**The task**. Repeat verbatim, and only, the lines of the data below, beginning at the line that contains "You can also update" and stopping after the line that contains "## Contribution".
(Records to use Opens)
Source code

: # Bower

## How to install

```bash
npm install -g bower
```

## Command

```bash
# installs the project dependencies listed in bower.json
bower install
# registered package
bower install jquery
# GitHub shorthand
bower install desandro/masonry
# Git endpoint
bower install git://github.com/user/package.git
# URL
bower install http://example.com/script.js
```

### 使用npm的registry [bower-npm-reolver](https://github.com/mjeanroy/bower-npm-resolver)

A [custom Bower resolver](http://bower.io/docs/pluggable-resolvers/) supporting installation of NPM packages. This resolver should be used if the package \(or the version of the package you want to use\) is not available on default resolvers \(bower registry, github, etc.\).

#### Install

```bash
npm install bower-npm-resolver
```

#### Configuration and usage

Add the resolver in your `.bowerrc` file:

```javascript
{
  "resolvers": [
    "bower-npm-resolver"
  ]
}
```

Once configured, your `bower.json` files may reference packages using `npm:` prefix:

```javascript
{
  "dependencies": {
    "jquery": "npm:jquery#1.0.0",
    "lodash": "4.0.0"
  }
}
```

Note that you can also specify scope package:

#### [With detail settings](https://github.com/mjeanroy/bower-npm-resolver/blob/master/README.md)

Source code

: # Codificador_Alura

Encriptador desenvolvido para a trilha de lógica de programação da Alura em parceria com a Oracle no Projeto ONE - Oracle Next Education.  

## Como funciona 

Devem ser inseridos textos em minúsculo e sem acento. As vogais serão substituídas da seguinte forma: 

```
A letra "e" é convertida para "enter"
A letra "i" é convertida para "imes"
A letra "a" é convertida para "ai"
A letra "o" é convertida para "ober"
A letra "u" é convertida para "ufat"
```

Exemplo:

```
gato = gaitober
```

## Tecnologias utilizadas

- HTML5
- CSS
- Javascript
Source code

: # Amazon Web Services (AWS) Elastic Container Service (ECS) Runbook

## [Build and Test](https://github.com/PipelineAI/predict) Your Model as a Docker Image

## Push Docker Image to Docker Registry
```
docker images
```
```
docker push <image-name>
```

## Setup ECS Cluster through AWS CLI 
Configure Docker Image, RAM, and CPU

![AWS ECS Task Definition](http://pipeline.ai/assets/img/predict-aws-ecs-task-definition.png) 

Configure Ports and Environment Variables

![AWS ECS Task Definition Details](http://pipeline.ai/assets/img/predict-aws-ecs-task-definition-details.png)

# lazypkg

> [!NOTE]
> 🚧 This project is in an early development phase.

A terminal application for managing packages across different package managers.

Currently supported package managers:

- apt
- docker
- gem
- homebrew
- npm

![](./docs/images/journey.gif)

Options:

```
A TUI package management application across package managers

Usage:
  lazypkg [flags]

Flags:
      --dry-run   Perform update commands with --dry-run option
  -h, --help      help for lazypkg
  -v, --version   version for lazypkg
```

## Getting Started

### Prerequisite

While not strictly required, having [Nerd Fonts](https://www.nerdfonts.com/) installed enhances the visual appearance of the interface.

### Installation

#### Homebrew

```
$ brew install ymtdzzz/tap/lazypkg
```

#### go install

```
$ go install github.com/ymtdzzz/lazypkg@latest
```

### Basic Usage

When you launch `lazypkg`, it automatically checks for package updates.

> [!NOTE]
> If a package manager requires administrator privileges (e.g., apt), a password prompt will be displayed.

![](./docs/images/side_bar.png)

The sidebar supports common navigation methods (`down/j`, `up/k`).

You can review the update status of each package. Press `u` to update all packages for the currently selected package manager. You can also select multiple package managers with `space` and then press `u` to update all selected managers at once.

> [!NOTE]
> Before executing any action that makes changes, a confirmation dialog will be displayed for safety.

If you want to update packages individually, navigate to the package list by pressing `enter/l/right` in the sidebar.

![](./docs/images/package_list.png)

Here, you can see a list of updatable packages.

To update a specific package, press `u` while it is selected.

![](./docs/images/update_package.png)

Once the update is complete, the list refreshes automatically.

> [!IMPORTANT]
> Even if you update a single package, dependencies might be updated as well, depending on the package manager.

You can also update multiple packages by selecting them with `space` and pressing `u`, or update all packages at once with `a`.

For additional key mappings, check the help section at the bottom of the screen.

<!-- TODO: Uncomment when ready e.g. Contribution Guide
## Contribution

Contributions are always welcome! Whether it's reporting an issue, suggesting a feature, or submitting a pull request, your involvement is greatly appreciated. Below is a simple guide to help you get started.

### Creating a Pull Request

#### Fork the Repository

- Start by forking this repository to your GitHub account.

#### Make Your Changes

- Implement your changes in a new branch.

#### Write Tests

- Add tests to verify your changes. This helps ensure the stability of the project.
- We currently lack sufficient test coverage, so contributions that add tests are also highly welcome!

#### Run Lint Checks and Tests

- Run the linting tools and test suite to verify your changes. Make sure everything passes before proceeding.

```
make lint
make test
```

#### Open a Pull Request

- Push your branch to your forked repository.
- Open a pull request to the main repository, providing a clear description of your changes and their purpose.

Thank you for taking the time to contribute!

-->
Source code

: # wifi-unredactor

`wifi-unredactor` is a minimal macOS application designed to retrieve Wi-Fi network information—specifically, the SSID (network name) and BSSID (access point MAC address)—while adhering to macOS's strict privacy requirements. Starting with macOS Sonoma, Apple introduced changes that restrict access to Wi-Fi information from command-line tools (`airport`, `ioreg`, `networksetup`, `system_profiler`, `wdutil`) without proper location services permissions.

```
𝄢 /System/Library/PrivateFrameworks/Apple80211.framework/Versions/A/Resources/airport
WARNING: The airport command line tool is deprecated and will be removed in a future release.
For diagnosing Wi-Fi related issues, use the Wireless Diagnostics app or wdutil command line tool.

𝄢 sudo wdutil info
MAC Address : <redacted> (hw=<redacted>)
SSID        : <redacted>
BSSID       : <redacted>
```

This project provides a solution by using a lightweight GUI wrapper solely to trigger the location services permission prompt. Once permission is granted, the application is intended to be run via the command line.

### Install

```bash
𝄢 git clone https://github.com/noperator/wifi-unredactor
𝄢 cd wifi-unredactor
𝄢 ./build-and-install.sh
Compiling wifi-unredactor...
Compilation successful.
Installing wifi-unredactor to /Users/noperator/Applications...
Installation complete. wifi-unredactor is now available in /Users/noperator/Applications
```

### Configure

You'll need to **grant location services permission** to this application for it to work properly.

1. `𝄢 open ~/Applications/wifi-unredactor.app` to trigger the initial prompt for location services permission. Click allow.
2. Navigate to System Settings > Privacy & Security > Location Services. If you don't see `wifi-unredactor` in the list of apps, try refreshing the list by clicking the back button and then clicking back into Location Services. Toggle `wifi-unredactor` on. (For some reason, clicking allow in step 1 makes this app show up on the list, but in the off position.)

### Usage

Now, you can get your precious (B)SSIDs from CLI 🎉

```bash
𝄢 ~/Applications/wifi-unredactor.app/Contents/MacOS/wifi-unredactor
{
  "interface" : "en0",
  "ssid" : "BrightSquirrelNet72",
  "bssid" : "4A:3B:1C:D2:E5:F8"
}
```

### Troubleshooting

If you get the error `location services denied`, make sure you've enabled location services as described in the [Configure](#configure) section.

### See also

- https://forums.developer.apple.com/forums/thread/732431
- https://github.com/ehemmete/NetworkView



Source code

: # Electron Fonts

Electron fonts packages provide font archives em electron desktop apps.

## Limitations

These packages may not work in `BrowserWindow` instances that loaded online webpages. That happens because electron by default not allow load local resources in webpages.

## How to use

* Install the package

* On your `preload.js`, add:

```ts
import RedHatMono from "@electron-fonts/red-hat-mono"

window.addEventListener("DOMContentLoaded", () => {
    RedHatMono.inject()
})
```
(Records to use Closes)
**Answer to the exercise**.
You can also update multiple packages by selecting them with `space` and pressing `u`, or update all packages at once with `a`.

For additional key mappings, check the help section at the bottom of the screen.

<!-- TODO: Uncomment when ready e.g. Contribution Guide
## Contribution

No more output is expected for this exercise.